DATA EXCERPTS →
------------------------------------------------------------------------

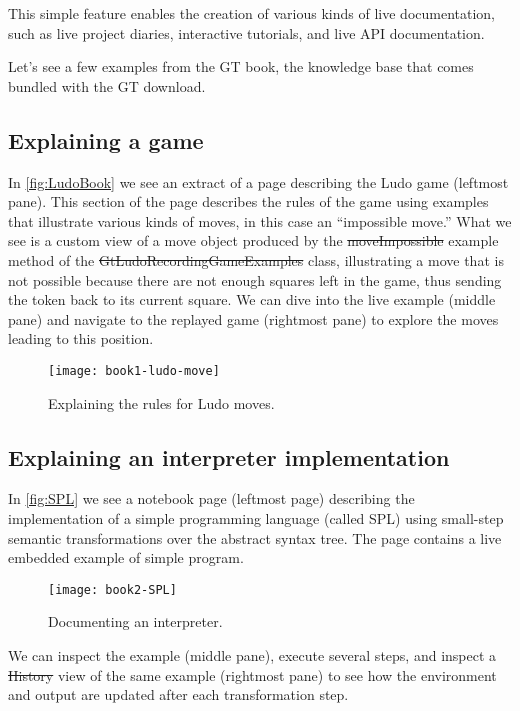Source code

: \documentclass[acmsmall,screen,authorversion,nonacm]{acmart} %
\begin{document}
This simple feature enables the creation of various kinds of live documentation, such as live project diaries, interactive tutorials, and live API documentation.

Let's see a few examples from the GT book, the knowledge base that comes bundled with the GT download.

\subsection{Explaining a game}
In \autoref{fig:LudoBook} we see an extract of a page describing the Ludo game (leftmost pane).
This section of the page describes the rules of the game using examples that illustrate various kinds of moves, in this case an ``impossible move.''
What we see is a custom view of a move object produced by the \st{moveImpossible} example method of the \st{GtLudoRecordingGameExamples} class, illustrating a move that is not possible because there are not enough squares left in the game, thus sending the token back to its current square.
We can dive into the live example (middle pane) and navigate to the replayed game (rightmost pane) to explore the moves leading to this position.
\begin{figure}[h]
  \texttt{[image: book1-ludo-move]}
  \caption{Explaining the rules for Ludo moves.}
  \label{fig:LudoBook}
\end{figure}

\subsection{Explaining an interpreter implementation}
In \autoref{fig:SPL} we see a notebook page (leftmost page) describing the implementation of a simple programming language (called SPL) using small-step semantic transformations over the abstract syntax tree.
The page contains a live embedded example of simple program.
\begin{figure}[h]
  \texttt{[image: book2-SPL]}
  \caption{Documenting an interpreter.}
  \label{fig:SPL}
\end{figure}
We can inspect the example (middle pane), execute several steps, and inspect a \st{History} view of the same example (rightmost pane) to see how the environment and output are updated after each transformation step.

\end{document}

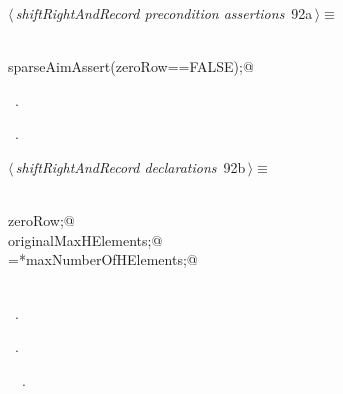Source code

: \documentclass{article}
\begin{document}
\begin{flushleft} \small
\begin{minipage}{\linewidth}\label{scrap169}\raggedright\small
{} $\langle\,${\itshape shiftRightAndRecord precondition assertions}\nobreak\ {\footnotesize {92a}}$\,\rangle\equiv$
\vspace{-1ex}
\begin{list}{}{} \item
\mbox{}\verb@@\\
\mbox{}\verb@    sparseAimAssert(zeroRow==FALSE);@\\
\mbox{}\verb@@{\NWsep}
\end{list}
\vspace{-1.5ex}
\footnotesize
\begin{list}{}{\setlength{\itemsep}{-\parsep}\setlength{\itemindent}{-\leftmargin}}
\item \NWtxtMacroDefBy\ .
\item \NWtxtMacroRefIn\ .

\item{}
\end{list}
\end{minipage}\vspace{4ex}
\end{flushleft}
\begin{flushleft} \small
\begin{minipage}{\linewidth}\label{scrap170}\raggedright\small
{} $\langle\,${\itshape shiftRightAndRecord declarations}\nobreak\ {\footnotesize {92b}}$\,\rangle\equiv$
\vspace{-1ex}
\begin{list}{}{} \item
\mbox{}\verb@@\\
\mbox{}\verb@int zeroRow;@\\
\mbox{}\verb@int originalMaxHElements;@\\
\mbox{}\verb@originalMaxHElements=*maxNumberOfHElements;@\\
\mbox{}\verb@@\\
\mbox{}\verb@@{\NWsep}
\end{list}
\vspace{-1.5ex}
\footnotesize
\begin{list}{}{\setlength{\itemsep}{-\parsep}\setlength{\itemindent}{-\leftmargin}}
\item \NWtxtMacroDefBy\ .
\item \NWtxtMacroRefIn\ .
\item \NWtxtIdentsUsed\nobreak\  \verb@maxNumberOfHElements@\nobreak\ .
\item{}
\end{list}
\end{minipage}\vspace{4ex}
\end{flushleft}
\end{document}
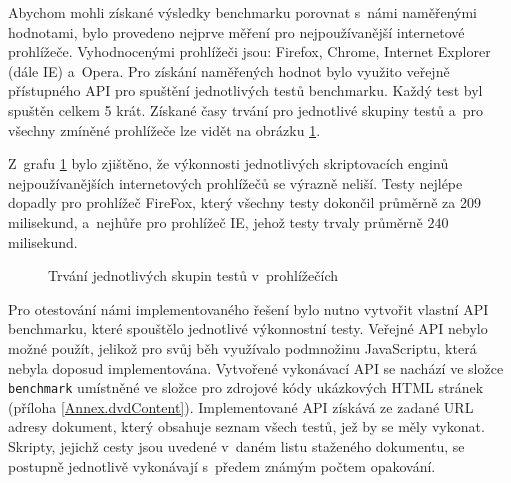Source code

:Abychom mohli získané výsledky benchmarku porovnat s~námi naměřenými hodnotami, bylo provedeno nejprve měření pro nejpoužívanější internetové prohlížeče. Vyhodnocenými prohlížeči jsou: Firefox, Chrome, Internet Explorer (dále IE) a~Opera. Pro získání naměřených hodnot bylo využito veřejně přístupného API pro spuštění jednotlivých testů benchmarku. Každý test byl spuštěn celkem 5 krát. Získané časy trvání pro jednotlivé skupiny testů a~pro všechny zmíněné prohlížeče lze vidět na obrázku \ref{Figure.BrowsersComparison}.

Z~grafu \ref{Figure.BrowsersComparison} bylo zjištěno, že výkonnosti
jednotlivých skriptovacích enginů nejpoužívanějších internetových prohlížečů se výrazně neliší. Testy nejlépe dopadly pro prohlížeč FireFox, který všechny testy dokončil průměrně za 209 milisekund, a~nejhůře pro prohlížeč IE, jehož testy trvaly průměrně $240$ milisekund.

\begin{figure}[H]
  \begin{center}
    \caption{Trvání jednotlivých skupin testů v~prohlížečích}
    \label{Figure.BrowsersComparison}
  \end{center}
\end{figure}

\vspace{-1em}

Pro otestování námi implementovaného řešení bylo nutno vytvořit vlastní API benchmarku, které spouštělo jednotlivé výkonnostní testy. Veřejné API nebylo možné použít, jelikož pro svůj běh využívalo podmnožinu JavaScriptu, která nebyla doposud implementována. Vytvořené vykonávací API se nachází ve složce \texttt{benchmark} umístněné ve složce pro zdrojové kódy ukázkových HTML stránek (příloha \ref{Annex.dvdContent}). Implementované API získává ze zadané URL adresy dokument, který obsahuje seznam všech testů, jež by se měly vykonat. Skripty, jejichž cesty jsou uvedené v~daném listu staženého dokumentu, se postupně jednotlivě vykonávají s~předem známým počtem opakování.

------------------------------------------------------------------------

WHAT THE TASK ASKS →
Go through the records above and return every line that holds the string "langle".

WRITTEN SOLUTION →
{} $\langle\,${\itshape shiftRightAndRecord precondition assertions}\nobreak\ {\footnotesize {92a}}$\,\rangle\equiv$
{} $\langle\,${\itshape shiftRightAndRecord declarations}\nobreak\ {\footnotesize {92b}}$\,\rangle\equiv$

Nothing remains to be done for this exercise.